From the data that follows, report how many lines hold the string "image", giving only the number.

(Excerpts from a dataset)
* * *

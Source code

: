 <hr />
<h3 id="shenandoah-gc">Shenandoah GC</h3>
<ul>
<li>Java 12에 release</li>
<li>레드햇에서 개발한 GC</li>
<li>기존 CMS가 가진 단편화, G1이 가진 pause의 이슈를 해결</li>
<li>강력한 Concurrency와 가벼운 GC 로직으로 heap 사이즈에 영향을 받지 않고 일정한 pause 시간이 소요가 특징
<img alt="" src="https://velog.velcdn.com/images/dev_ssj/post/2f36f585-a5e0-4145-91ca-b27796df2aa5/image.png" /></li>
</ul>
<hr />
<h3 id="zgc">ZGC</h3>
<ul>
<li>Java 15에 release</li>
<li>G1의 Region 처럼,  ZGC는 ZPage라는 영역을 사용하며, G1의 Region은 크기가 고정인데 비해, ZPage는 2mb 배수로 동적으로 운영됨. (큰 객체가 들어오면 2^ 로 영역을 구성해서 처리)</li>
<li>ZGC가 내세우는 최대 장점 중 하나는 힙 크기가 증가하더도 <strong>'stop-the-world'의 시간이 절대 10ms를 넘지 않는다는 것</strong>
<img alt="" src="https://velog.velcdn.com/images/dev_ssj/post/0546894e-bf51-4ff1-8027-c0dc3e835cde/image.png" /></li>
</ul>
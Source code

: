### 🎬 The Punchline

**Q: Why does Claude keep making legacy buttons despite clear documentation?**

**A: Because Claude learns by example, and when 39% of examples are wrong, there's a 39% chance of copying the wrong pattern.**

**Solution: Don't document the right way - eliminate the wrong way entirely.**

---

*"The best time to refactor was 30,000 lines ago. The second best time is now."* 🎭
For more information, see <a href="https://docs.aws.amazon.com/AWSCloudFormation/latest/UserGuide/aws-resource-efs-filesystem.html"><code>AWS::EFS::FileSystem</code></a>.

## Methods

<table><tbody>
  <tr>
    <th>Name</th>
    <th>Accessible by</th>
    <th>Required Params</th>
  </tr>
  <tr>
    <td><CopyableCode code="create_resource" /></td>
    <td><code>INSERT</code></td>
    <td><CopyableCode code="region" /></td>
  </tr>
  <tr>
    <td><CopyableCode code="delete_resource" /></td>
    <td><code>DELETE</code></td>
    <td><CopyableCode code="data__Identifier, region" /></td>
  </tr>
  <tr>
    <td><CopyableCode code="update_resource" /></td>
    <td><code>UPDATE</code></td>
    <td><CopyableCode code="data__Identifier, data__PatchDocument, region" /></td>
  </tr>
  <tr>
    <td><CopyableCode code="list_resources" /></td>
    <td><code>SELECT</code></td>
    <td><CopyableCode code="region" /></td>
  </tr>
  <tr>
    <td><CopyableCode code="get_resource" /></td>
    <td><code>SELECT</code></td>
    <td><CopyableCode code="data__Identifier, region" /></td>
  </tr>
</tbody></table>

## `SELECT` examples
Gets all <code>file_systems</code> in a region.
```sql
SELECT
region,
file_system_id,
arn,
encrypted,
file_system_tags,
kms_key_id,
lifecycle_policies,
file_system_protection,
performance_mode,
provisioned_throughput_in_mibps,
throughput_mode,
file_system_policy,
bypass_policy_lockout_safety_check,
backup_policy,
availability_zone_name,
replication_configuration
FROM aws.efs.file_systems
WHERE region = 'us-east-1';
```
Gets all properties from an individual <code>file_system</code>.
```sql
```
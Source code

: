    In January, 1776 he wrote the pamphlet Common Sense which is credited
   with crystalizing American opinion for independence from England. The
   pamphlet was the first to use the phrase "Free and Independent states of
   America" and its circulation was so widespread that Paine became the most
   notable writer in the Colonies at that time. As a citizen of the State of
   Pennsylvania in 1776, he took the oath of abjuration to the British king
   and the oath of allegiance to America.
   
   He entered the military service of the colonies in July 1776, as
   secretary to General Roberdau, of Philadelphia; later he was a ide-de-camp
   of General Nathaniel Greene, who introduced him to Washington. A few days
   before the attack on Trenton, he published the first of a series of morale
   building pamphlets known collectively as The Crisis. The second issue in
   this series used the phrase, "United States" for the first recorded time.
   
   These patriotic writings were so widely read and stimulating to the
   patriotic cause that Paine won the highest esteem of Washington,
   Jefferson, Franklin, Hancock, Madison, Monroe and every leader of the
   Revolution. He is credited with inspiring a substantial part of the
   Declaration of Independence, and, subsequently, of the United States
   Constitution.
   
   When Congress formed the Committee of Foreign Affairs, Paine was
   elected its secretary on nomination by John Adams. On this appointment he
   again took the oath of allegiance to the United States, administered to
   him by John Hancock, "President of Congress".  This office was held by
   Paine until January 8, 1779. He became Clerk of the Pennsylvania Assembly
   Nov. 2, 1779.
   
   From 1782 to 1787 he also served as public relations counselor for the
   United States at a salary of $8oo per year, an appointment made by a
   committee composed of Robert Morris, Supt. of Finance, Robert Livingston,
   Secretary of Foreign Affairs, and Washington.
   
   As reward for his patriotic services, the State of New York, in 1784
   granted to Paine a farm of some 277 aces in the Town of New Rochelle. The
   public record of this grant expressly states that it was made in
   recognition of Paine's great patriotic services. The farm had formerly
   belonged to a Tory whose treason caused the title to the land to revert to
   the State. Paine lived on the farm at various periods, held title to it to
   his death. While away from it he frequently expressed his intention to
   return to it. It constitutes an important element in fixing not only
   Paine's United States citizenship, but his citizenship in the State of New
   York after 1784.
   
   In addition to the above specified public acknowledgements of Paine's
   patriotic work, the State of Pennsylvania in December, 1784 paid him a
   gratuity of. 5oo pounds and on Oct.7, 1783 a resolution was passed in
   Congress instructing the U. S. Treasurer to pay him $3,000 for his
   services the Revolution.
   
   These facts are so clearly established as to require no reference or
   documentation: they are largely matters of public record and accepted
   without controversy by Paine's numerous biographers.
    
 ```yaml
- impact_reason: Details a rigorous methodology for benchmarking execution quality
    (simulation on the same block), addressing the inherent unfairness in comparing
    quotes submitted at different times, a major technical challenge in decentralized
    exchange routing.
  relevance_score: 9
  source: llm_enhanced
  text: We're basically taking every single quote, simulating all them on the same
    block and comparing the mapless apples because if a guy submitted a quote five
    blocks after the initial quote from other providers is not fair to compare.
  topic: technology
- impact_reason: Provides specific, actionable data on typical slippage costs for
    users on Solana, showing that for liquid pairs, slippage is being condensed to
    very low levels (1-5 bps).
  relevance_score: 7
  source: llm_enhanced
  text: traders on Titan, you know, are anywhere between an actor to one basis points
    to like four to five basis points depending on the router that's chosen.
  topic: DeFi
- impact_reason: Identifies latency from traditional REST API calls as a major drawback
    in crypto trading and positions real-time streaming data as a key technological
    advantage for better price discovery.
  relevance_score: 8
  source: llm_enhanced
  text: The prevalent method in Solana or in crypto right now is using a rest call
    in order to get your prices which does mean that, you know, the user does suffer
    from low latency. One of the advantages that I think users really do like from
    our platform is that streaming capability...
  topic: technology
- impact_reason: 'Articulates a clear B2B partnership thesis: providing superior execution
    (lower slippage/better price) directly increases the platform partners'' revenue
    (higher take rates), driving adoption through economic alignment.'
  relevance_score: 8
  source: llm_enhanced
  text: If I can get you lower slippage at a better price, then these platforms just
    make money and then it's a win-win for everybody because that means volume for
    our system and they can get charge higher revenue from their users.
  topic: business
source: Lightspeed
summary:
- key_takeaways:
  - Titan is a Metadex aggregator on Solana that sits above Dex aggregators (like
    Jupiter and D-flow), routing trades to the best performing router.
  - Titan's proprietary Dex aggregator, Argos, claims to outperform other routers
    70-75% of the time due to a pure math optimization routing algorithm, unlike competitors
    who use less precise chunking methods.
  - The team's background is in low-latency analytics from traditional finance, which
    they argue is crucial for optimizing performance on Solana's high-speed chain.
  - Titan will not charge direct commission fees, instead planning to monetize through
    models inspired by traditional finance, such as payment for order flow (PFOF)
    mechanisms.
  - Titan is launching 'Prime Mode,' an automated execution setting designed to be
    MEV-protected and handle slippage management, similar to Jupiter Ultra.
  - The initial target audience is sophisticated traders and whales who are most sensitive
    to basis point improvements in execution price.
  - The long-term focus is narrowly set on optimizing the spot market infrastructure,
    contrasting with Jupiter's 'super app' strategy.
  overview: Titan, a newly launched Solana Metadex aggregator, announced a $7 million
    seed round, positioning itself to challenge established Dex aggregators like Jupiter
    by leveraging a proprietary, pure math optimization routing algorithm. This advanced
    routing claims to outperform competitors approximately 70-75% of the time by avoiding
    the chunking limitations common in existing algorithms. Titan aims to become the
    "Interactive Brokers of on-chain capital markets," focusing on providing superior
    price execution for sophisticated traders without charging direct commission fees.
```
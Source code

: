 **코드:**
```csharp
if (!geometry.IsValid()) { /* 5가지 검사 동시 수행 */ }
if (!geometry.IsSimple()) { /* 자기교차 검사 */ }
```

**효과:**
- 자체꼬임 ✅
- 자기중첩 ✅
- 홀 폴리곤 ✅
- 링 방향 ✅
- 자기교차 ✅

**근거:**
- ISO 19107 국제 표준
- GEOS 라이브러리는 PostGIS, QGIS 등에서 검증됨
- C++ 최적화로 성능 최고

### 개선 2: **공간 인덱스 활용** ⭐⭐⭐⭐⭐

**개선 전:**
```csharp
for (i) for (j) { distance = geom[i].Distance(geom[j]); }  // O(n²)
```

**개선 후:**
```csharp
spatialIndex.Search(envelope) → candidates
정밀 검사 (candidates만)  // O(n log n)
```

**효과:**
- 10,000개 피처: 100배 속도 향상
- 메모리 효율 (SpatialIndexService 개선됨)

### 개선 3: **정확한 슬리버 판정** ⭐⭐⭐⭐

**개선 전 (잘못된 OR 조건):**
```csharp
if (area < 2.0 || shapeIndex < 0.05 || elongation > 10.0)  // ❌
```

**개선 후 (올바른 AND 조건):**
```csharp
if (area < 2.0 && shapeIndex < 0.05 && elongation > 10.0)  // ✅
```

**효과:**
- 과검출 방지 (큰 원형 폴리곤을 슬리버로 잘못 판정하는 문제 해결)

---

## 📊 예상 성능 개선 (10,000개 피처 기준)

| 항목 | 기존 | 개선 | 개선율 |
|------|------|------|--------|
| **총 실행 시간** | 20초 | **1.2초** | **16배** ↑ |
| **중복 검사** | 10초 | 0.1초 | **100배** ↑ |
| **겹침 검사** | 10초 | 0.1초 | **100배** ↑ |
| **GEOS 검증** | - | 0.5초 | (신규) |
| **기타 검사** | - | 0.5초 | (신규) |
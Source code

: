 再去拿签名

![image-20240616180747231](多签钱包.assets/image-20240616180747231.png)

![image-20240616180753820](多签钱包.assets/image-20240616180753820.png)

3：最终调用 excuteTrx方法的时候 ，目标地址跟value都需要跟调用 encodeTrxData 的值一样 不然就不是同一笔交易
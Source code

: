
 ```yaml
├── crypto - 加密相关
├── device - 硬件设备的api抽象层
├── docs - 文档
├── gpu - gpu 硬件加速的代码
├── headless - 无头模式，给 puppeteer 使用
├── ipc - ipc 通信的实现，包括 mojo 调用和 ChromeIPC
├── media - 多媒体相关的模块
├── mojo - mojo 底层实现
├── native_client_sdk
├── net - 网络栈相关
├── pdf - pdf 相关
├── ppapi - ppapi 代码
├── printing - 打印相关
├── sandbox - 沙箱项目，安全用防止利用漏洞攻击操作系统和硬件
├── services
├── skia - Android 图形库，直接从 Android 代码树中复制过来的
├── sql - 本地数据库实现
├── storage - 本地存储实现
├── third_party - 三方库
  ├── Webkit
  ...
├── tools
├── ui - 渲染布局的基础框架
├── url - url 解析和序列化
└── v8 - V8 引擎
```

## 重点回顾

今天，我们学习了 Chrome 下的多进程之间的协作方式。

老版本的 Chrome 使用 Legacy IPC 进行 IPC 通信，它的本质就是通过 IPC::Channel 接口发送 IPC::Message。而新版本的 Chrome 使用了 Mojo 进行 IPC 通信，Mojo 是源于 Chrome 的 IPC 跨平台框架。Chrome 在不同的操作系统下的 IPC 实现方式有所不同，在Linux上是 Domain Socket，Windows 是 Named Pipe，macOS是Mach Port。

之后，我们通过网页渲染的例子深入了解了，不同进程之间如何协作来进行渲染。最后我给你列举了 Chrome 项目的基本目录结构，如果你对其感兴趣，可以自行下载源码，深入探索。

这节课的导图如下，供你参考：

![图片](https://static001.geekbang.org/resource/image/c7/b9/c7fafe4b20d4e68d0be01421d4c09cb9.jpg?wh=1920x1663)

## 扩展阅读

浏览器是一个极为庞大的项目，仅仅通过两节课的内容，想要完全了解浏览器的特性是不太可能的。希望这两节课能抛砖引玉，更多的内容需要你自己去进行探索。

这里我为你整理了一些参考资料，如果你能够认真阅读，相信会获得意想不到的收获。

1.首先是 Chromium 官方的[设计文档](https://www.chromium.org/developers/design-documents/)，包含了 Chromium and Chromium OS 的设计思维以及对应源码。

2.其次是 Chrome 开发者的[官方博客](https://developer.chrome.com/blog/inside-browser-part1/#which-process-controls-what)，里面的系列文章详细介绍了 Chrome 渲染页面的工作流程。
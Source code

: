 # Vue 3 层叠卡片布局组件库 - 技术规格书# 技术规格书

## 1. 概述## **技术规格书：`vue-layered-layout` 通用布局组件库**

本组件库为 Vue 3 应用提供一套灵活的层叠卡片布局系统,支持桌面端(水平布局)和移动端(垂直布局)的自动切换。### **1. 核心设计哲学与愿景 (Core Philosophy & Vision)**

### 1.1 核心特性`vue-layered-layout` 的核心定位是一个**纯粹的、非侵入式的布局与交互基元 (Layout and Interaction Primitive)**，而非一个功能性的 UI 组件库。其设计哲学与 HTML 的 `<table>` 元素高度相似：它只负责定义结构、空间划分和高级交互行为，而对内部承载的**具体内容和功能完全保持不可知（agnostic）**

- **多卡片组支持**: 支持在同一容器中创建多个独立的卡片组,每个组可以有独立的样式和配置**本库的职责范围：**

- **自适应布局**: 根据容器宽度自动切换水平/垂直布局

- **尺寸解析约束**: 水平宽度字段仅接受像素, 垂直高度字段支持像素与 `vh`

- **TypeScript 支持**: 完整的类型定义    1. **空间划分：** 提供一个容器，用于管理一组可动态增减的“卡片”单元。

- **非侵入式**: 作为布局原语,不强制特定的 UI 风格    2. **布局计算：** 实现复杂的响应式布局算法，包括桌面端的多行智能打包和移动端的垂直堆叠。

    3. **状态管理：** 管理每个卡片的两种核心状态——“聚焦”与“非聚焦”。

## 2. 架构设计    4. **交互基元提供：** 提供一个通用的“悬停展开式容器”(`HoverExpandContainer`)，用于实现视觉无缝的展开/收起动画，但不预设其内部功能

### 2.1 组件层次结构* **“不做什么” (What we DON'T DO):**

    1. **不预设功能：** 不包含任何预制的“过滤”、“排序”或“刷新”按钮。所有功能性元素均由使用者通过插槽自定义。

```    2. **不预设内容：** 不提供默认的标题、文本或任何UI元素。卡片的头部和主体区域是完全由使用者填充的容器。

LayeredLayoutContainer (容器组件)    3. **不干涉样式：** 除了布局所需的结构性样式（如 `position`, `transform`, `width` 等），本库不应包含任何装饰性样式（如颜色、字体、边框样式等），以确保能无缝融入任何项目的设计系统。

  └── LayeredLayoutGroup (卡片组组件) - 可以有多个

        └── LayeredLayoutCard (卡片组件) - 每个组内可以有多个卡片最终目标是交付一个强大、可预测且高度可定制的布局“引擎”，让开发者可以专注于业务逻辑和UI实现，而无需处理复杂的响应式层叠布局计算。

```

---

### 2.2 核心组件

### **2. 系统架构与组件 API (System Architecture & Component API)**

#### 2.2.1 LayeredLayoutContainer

* * *

THE COMPLETED TASK: 5